I'm not sure if ES has the concept of "local vs remote" but if it does we should make sure that it understands the difference between the 4 nodes that will be in SCL3 and the 4 nodes in PHX1.

We have the 4 nodes in SCL3 already kickstarted, elasticsearch[1-4].amopod1.addons.scl3

the 4 matching nodes in phx1 have hit a delay in racking that would put too much of a delay in this proof of concept so we are going to use some lesser-ram nodes to test with for now, and then swap those out for the prod nodes in a few weeks.  Filed 751169 to have those done.

Daniel Maher [:phrawzty]

Assignee

Updated

•

12 years ago

Severity: normal → major

Status: NEW → ASSIGNED

Daniel Maher [:phrawzty]

Assignee

Comment 1

•

12 years ago

WIP.

Daniel Maher [:phrawzty]

Assignee

Comment 2

•

12 years ago

Preliminary tests of site-awareness are positive; a test index spread across 2 sites of 4 nodes each was balanced correctly.  Further tests of shard/replica combinations are forthcoming, and following that: performance testing.

Daniel Maher [:phrawzty]

Assignee

Comment 3

•

12 years ago

The cluster is with four nodes each at SCL3 and PHX1.  ES will automatically spread the shards with respect to the two sites, and given an appropriate combination of shards and replicas, it is possible to create indices with different levels of redundancy with respect to data centre and node loss.

Daniel Maher [:phrawzty]

Assignee

Comment 4

•

12 years ago

06:22:10 <@cshields> can you sync up with jason and oremj - get the amo stage environment to use this new cluster for testing

Jason Thomas [:jason]

Comment 5

•

12 years ago

I think we need to raise the number of open file limits for the elastic search instances on these hosts:

java.io.IOException: Too many open files
	at sun.nio.ch.ServerSocketChannelImpl.accept0(Native Method)
	at sun.nio.ch.ServerSocketChannelImpl.accept(ServerSocketChannelImpl.java:163)
	at org.elasticsearch.common.netty.channel.socket.nio.NioServerSocketPipelineSink$Boss.run(NioServerSocketPipelineSink.java:227)
	at org.elasticsearch.common.netty.util.internal.DeadLockProofWorker$1.run(DeadLockProofWorker.java:42)
	at java.util.concurrent.ThreadPoolExecutor.runWorker(ThreadPoolExecutor.java:1110)
	at java.util.concurrent.ThreadPoolExecutor$Worker.run(ThreadPoolExecutor.java:603)
	at java.lang.Thread.run(Thread.java:679)

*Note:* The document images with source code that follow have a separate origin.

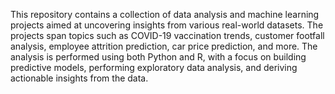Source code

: This repository contains a collection of data analysis and machine learning projects aimed at uncovering insights from various real-world datasets. The projects span topics such as COVID-19 vaccination trends, customer footfall analysis, employee attrition prediction, car price prediction, and more. The analysis is performed using both Python and R, with a focus on building predictive models, performing exploratory data analysis, and deriving actionable insights from the data.
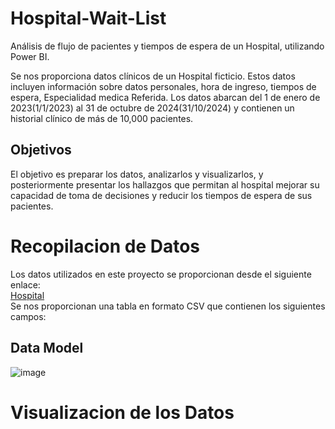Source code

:# Hospital-Wait-List
Análisis de flujo de pacientes y tiempos de espera de un Hospital, utilizando Power BI.

Se nos proporciona datos clínicos de un Hospital ficticio. Estos datos incluyen información sobre datos personales, hora de ingreso, tiempos de espera, Especialidad medica Referida. Los datos abarcan del 1 de enero de 2023(1/1/2023) al 31 de octubre de 2024(31/10/2024) y contienen un historial clínico de más de 10,000 pacientes.

## Objetivos
El objetivo es preparar los datos, analizarlos y visualizarlos, y posteriormente presentar los hallazgos que permitan al hospital mejorar su capacidad de toma de decisiones y reducir los tiempos de espera de sus pacientes. 

# Recopilacion de Datos

Los datos utilizados en este proyecto se proporcionan desde el siguiente enlace:    
[Hospital](https://drive.google.com/drive/folders/1mg8zaCAVh-yzbEcX710vZ5NvzlF-xV6b)    
Se nos proporcionan una tabla en formato CSV que contienen los siguientes campos:  

## Data Model
![image](https://github.com/user-attachments/assets/166051f7-a97e-4864-a92c-0fafe85ed473)


# Visualizacion de los Datos 





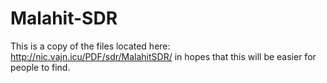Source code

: # Malahit-SDR

This is a copy of the files located here: http://nic.vajn.icu/PDF/sdr/MalahitSDR/ in hopes that this will be easier for people to find. 
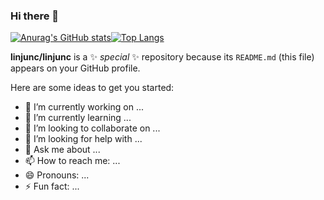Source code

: ### Hi there 👋

[![Anurag's GitHub stats](https://github-readme-stats.vercel.app/api?username=linjunc&show_icons=true&theme=radical)](https://github.com/linjunc)[![Top Langs](https://github-readme-stats.vercel.app/api/top-langs/?username=linjunc)](https://github.com/linjunc)


**linjunc/linjunc** is a ✨ _special_ ✨ repository because its `README.md` (this file) appears on your GitHub profile.

Here are some ideas to get you started:

- 🔭 I’m currently working on ...
- 🌱 I’m currently learning ...
- 👯 I’m looking to collaborate on ...
- 🤔 I’m looking for help with ...
- 💬 Ask me about ...
- 📫 How to reach me: ...
- 😄 Pronouns: ...
- ⚡ Fun fact: ...

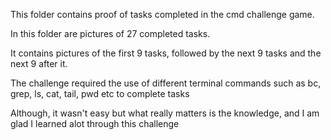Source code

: This folder contains proof of tasks completed in the
cmd challenge game.

In this folder are pictures of 27 completed tasks.

It contains pictures of the first 9 tasks, followed
by the next 9 tasks and the next 9 after it.

The challenge required the use of different terminal
commands such as bc, grep, ls, cat, tail, pwd etc to
complete tasks

Although, it wasn't easy but what really matters is the
knowledge, and I am glad I learned alot through this challenge
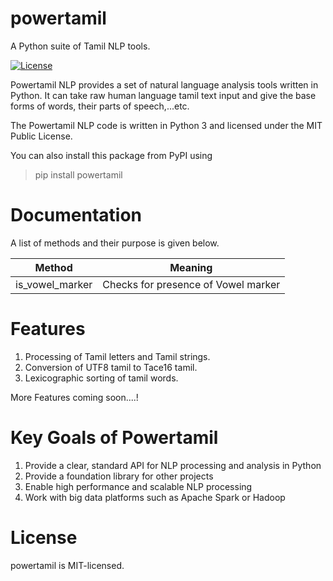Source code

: # powertamil
A Python suite of Tamil NLP tools.

[![License](https://img.shields.io/:license-mit-blue.svg)](./LICENSE.md)

Powertamil NLP provides a set of natural language analysis tools written in Python. It can take raw human language tamil text input and give the base forms of words, their parts of speech,...etc.


The Powertamil NLP code is written in Python 3 and licensed under the MIT Public License.


You can also install this package from PyPI using 
>pip install powertamil

# Documentation

A list of methods and their purpose is given below.

| Method                 | Meaning                                                                              |
| ---------------------- | ------------------------------------------------------------------------------------ |
| is_vowel_marker        | Checks for presence of Vowel marker                                                  |







# Features
1. Processing of Tamil letters and Tamil strings.
2. Conversion of UTF8 tamil to Tace16 tamil.
3. Lexicographic sorting of tamil words.

More Features coming soon....!

# Key Goals of Powertamil
1. Provide a clear, standard API for NLP processing and analysis in Python
2. Provide a foundation library for other projects
3. Enable high performance and scalable NLP processing
4. Work with big data platforms such as Apache Spark or Hadoop

# License

powertamil is MIT-licensed.
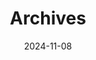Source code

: ---
title: "Archives"
date: 2024-11-08
layout: "archives"
slug: "archives"
menu:
    main:
        weight: 2
        params: 
            icon: archives
---
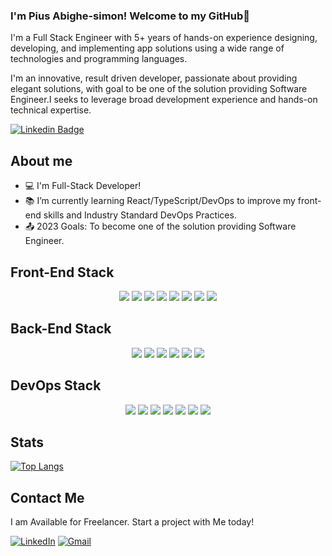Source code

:### I'm Pius Abighe-simon! Welcome to my GitHub👋

I'm a Full Stack Engineer with 5+ years of hands-on experience designing, developing, and implementing app solutions using a wide range of technologies and programming languages.

I'm an innovative, result driven developer, passionate about providing elegant solutions, with goal to be one of the solution providing Software Engineer.I seeks to leverage broad development experience and hands-on technical expertise.

[![Linkedin Badge](https://img.shields.io/badge/-LinkedIn-blue?style=flat-square&logo=Linkedin&logoColor=white&link=https://www.linkedin.com/in/pius-abighe-simon-b5ab83160/)](https://www.linkedin.com/in/pius-abighe-simon-b5ab83160/)


## About me
- :computer: I'm Full-Stack Developer!
- :books: I’m currently learning React/TypeScript/DevOps to improve my front-end skills and Industry Standard DevOps Practices.
- :outbox_tray: 2023 Goals: To become one of the solution providing Software Engineer.

## Front-End Stack
<div align='center'>
  <img src="https://img.shields.io/badge/HTML5-E34F26?style=for-the-badge&logo=html5&logoColor=white">
  <img src="https://img.shields.io/badge/CSS3-1572B6?style=for-the-badge&logo=css3&logoColor=white">
  <img src="https://img.shields.io/badge/JavaScript-323330?style=for-the-badge&logo=javascript&logoColor=F7DF1E">
  <img src="https://img.shields.io/badge/ajax-007ACC?style=for-the-badge&logo=ajax&logoColor=white">
  <img src="https://img.shields.io/badge/Jquery-007ACC?style=for-the-badge&logo=Jquery&logoColor=white">
  <img src="https://img.shields.io/badge/Bootstrap-CC6699?style=for-the-badge&logo=sass&logoColor=white">
  <img src="https://img.shields.io/badge/React-20232A?style=for-the-badge&logo=react&logoColor=61DAFB">
  <img src="https://img.shields.io/badge/SemanticUI-20232A?style=for-the-badge&logo=semanticui&logoColor=61DAFB">
</div>

## Back-End Stack
<div align="center">
    <img src="https://img.shields.io/badge/Python-3776AB?style=for-the-badge&logo=python&logoColor=white">
    <img src="https://img.shields.io/badge/Django-092E20?style=for-the-badge&logo=django&logoColor=white">
    <img src="https://img.shields.io/badge/PHP-777BB4?style=for-the-badge&logo=php&logoColor=white">
    <img src="https://img.shields.io/badge/MySQL-00000F?style=for-the-badge&logo=mysql&logoColor=white">
    <img src="https://img.shields.io/badge/PostgreSQL-316192?style=for-the-badge&logo=postgresql&logoColor=white">
    <img src="https://img.shields.io/badge/MongoDB-430098?style=for-the-badge&logo=MongoDB&logoColor=white">
</div>

## DevOps Stack
<div align="center">
    <img src="https://img.shields.io/badge/Git-3776AB?style=for-the-badge&logo=Git&logoColor=white">
    <img src="https://img.shields.io/badge/Github-092E20?style=for-the-badge&logo=Github&logoColor=white">
    <img src="https://img.shields.io/badge/Gitlab-777BB4?style=for-the-badge&logo=Gitlab&logoColor=white">
    <img src="https://img.shields.io/badge/Linux-430098?style=for-the-badge&logo=Linux&logoColor=white">
    <img src="https://img.shields.io/badge/Docker-430098?style=for-the-badge&logo=Docker&logoColor=white">
    <img src="https://img.shields.io/badge/Kubernetes-430098?style=for-the-badge&logo=Kubernetes&logoColor=white">
    <img src="https://img.shields.io/badge/AWS-430098?style=for-the-badge&logo=AWS&logoColor=white">
  
</div>

## Stats

[![Top Langs](https://github-readme-stats.vercel.app/api/top-langs/?username=fegorstar&langs_count=8&theme=dark)](https://github.com/fegorstar/github-readme-stats)


## Contact Me
I am Available for Freelancer. Start a project with Me today!
<p align="left">
  <a href="https://www.linkedin.com/in/pius-abighe-simon/"><img alt="LinkedIn" title="LinkedIn" src="https://img.shields.io/badge/LinkedIn-0077B5?style=for-the-badge&logo=linkedin&logoColor=white"/></a>
  <a href="mailto:oghenefegor24@gmail.com"><img alt="Gmail" title="Gmail" src="https://img.shields.io/badge/Gmail-D14836?style=for-the-badge&logo=gmail&logoColor=white"/></a>
</p>



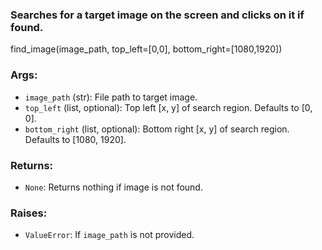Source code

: ### Searches for a target image on the screen and clicks on it if found. 

find_image(image_path, top_left=[0,0], bottom_right=[1080,1920])

### Args:

- `image_path` (str): File path to target image. 
- `top_left` (list, optional): Top left [x, y] of search region. Defaults to [0, 0].
- `bottom_right` (list, optional): Bottom right [x, y] of search region. Defaults to [1080, 1920].

### Returns:
 - `None`: Returns nothing if image is not found.

### Raises:
 - `ValueError`: If `image_path` is not provided.

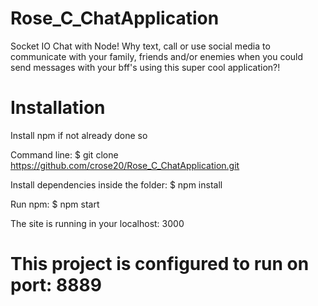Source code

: # Rose_C_ChatApplication

Socket IO Chat with Node! Why text, call or use social media to communicate with your family, friends and/or enemies when you could send messages with your bff's using this super cool application?!

# Installation

Install npm if not already done so

Command line: $ git clone https://github.com/crose20/Rose_C_ChatApplication.git

Install dependencies inside the folder: $ npm install

Run npm: $ npm start

The site is running in your localhost: 3000

# This project is configured to run on port: 8889
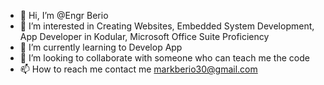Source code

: - 👋 Hi, I’m @Engr Berio
- 👀 I’m interested in Creating Websites, Embedded System Development, App Developer in Kodular, Microsoft Office Suite Proficiency
- 🌱 I’m currently learning to Develop App
- 💞️ I’m looking to collaborate with someone who can teach me the code
- 📫 How to reach me contact me markberio30@gmail.com

<!---
Berstv/Berstv is a ✨ special ✨ repository because its `README.md` (this file) appears on your GitHub profile.
You can click the Preview link to take a look at your changes.
--->
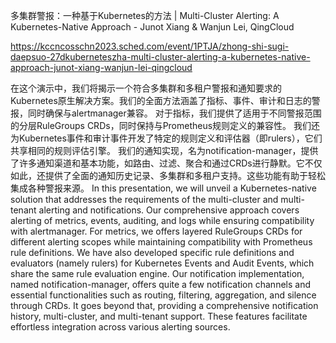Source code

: 多集群警报：一种基于Kubernetes的方法 | Multi-Cluster Alerting: A Kubernetes-Native Approach - Junot Xiang & Wanjun Lei, QingCloud

https://kccncosschn2023.sched.com/event/1PTJA/zhong-shi-sugi-daepsuo-27dkuberneteszha-multi-cluster-alerting-a-kubernetes-native-approach-junot-xiang-wanjun-lei-qingcloud

在这个演示中，我们将揭示一个符合多集群和多租户警报和通知要求的Kubernetes原生解决方案。我们的全面方法涵盖了指标、事件、审计和日志的警报，同时确保与alertmanager兼容。 对于指标，我们提供了适用于不同警报范围的分层RuleGroups CRDs，同时保持与Prometheus规则定义的兼容性。 我们还为Kubernetes事件和审计事件开发了特定的规则定义和评估器（即rulers），它们共享相同的规则评估引擎。 我们的通知实现，名为notification-manager，提供了许多通知渠道和基本功能，如路由、过滤、聚合和通过CRDs进行静默。它不仅如此，还提供了全面的通知历史记录、多集群和多租户支持。这些功能有助于轻松集成各种警报来源。 
In this presentation, we will unveil a Kubernetes-native solution that addresses the requirements of the multi-cluster and multi-tenant alerting and notifications. Our comprehensive approach covers alerting of metrics, events, auditing, and logs while ensuring compatibility with alertmanager. For metrics, we offers layered RuleGroups CRDs for different alerting scopes while maintaining compatibility with Prometheus rule definitions. We have also developed specific rule definitions and evaluators (namely rulers) for Kubernetes Events and Audit Events, which share the same rule evaluation engine. Our notification implementation, named notification-manager, offers quite a few notification channels and essential functionalities such as routing, filtering, aggregation, and silence through CRDs. It goes beyond that, providing a comprehensive notification history, multi-cluster, and multi-tenant support. These features facilitate effortless integration across various alerting sources.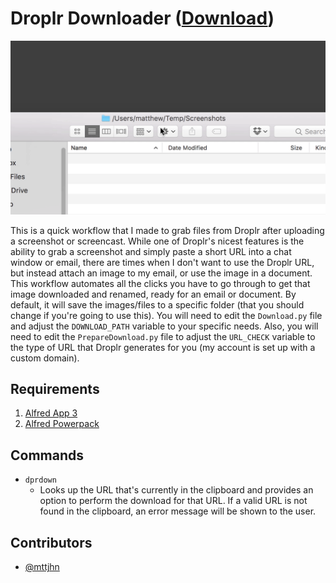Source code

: Droplr Downloader ([Download](https://raw.github.com/mttjhn/alfred-workflows/master/Workflows/DroplrDownloader/DroplrDownloader.alfredworkflow))
=====================

![](https://github.com/mttjhn/alfred-workflows/blob/master/Workflows/DroplrDownloader/Screencast001.gif)

This is a quick workflow that I made to grab files from Droplr after uploading a screenshot or screencast. While one of Droplr's nicest features is the ability to grab a screenshot and simply paste a short URL into a chat window or email, there are times when I don't want to use the Droplr URL, but instead attach an image to my email, or use the image in a document. This workflow automates all the clicks you have to go through to get that image downloaded and renamed, ready for an email or document. By default, it will save the images/files to a specific folder (that you should change if you're going to use this). You will need to edit the `Download.py` file and adjust the `DOWNLOAD_PATH` variable to your specific needs. Also, you will need to edit the `PrepareDownload.py` file to adjust the `URL_CHECK` variable to the type of URL that Droplr generates for you (my account is set up with a custom domain).

## Requirements
1. [Alfred App 3](http://www.alfredapp.com/#download)
1. [Alfred Powerpack](https://buy.alfredapp.com/)

## Commands
- `dprdown`
    * Looks up the URL that's currently in the clipboard and provides an option to perform the download for that URL. If a valid URL is not found in the clipboard, an error message will be shown to the user.

## Contributors
- [@mttjhn](https://github.com/mttjhn)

[root@elasticsearch-tmp2.addons.phx1 elasticsearch]# cat /proc/8322/limits | grep file
Max file size             unlimited            unlimited            bytes     
Max core file size        0                    unlimited            bytes     
Max open files            1024                 1024                 files     
Max file locks            unlimited            unlimited            locks 

http://www.elasticsearch.org/tutorials/2011/04/06/too-many-open-files.html

Daniel Maher [:phrawzty]

Assignee

Comment 6

•

12 years ago

Indeed - I've not actually adjusted any of the system settings yet, as I was strictly interested in the mechanics of a multi-homed ES cluster last week.  This week I'm going to tune things properly, then set up a testing programme to put a few different shard / replica combinations through some automated testing.  Once that's done, the same tests will be done, but with the cluster in various states of degradation.  I'm not going to re-create the wheel, as we've already done a fair amount of testing[1], but there are some scenarios that require additional study.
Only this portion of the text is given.